There is so much wrong with this movie (which was suggested to me by someone whom I will never quite look at the same way again) that I hardly KNOW where to start.

* Single dad loves his kid, yet spends his nights putting away fifths of Scotch but somehow not getting drunk or being too hungover to drive his kid to school at seven the next morning. Riiiiiiiiiiiight.

* Single dad, after drinking overflowing multiple glasses of Scotch, begins decisively interpreting seemingly meaningless numbers covering a piece of paper. Not only does he arrive at the conclusive answer four seconds after doodling a few of the numbers on a write on/wipe off board, he then proceeds to transfer all three hundred numbers BY HAND onto the board without A) making any drunken whoopsie mistakes or B) Just typing them into the computer that's sitting on his desk instead. Um, okay. What?

* After determining that the numbers indicate the time and exact location of disasters in which lots of people will die, single dad spends the rest of the movie MAKING SURE HE ARRIVES AT THOSE LOCATIONS AT THE EXACT TIME THE EVENTS ARE SUPPOSED TO HAPPEN. I am starting to feel more than insulted by this time, I don't know about you folks.

* After figuring out the exact date and time of the end of the world, single dad does NOT bang the pretty single mom who he's adopted as his "help me figure all this out" partner, or, alternatively, his "listen to me rant like a lunatic" partner. Talk about missed opportunities and last chances.

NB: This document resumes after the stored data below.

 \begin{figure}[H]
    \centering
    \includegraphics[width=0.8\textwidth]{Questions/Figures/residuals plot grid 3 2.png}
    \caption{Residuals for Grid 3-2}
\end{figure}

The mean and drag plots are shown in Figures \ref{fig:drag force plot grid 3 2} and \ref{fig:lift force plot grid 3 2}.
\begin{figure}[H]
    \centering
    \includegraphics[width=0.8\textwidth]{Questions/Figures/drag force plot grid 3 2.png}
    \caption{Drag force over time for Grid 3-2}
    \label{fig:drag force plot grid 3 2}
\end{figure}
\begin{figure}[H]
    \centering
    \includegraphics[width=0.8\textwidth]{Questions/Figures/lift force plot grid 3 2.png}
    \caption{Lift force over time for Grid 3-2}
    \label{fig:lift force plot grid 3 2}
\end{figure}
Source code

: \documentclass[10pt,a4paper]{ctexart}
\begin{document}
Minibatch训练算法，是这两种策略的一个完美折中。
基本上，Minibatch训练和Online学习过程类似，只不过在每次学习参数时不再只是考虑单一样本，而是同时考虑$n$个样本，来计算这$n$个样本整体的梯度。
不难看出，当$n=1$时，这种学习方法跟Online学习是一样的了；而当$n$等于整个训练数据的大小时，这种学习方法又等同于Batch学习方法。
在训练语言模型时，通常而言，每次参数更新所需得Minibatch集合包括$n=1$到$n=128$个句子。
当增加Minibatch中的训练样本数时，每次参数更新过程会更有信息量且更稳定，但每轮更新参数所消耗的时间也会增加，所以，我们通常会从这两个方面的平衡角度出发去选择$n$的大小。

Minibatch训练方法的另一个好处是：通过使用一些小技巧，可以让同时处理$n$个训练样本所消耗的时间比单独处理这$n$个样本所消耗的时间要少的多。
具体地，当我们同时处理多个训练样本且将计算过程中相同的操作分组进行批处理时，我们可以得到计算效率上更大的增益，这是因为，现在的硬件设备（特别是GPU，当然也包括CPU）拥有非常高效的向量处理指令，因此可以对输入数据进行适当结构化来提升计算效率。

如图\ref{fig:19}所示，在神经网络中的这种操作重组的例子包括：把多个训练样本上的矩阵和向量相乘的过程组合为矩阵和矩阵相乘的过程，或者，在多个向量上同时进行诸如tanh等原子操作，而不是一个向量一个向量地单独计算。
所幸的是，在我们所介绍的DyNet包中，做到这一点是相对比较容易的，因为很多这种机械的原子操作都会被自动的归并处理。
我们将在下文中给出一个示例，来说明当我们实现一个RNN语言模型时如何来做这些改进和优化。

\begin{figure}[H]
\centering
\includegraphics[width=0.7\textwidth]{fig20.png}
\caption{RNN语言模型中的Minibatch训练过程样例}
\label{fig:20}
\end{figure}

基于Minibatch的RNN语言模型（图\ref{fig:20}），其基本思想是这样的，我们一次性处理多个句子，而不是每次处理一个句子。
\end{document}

* When logic is stretched so thin as to be non-existent, moviemakers cram random chaos into the scene in the hopes that you won't realize that Nicolas Cage just screamed, "We have to go where the numbers want us to go!". For example, during an accident scene where the only victim is dead and already loaded into the meat cart, people are running around screaming and police start shooting guns into the air.

* The second worst part about this movie (saving the worst for last) is that it purports to be centered around a moral truth. What it ACTUALLY is, however, is a string of highly violent, grotesque doomsday images lightly crocheted together by a string of sappy sentimental hogwash. The people that will love this movie are the ones that jam on the brakes to peer at accidents on the roadway. I'm just saying, is it really necessary to see wildlife ON FIRE trying to escape a horrific forest fire? Is it really necessary to see screaming people WHO ARE ON FIRE trying to escape a monstrous plane crash, out of which no one would
ever be walking because they'd be piles of charred ground beef? I think not.

* The worst thing of all is that we are supposed to take away some sort of religious spiritual revelation (pun intended), loosely based on the Christian viewpoint of Adam and Eve - there's the huge Tree of the Knowledge of Good and Evil right there in the last scene. I was sold an action movie and ended up with an attempted brainwashing.

FAIL.

2 comments:

Mrshappyanna said...

Thanks for that.. you have saved me the cost of a movie ticket! lol

I went to see Coco before chanel recently.. was rather slow but the costumes were lovely!!

Jemima said...

Hmph, I'll go see Julie & Julia again instead. Sounds sucktacular.